Brad and I finished updating the last of the reachable amplets to Debian
Wheezy, which brings us up to 13 monitors all running the new code now.
Updated the website auth to allow locking down the graphs and the
configuration pages separately. Also added an option to hide/show the
terms of service on the login page. This should hopefully cover the
different public and private deployments we have.
Installed my scheduling branch on the new Lightwire server and started
working through an example client install to make sure that all the
components are operating correctly. Set up a new amplet client
configured to fetch keys, schedules etc from the server, which works
fine. Created meshes and began creating test schedules through the web
interface and fixed some missing parts - matrix metadata tables were not
being updated with mesh/test combinations, target sites weren't being
created in some codepaths. Found some test controls that weren't
properly updating the test schedule modals which I also fixed.
Spent some more time working with Brad updating more amplets to Wheezy.
We've got the bulk of them done now, just a few more of the older (and
significantly slower!) ones to go.
Worked with Brad to update a test amplet and the first 2 production
amplets from Debian Lenny to Wheezy. Everything has gone well so far,
though some of the older machines have a lot of cruft to tidy up (some
have already been through multiple Debian upgrades in the past!).

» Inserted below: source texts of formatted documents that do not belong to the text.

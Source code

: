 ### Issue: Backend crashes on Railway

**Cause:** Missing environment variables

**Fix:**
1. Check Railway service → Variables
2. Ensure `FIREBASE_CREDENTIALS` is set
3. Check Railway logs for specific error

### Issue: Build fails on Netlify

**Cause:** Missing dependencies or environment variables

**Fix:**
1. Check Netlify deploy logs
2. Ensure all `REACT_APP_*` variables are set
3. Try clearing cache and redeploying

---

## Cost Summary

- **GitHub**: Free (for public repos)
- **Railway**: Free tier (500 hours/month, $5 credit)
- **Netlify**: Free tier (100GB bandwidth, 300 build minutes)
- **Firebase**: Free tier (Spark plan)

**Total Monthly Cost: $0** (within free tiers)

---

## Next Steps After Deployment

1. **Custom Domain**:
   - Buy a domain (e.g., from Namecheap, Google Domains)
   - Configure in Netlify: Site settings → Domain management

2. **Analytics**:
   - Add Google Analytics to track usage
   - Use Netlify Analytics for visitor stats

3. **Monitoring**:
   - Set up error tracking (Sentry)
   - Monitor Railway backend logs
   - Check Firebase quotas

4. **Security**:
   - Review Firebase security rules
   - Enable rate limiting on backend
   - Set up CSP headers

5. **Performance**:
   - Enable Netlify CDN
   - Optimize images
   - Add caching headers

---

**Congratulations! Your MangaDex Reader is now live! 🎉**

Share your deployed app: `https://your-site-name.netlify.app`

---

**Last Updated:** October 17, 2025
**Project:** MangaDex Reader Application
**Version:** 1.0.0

Hopefully we can get the rest of the machines sorted over the next few
Built new 32bit amplet2 client packages for deployment on the NZ AMP
mesh as the machines are updated. Extracted all the current
configuration from the database on erg to use as a configuration guide
while updating them.
Spent some time getting all the AMP server components
(website/events/storage/etc) installed on the new Lightwire server. This
is the first time that most of these components have been installed in
this configuration and the first time on Jessie, so the process wasn't
particularly smooth. Everything is now installed and running without any
clients, so the next step will be to see if I can configure a new client
using the new web interface.
Brad added a new select dropdown widget that includes filtering of the
option list, and I spent some time adding missing functionality to it.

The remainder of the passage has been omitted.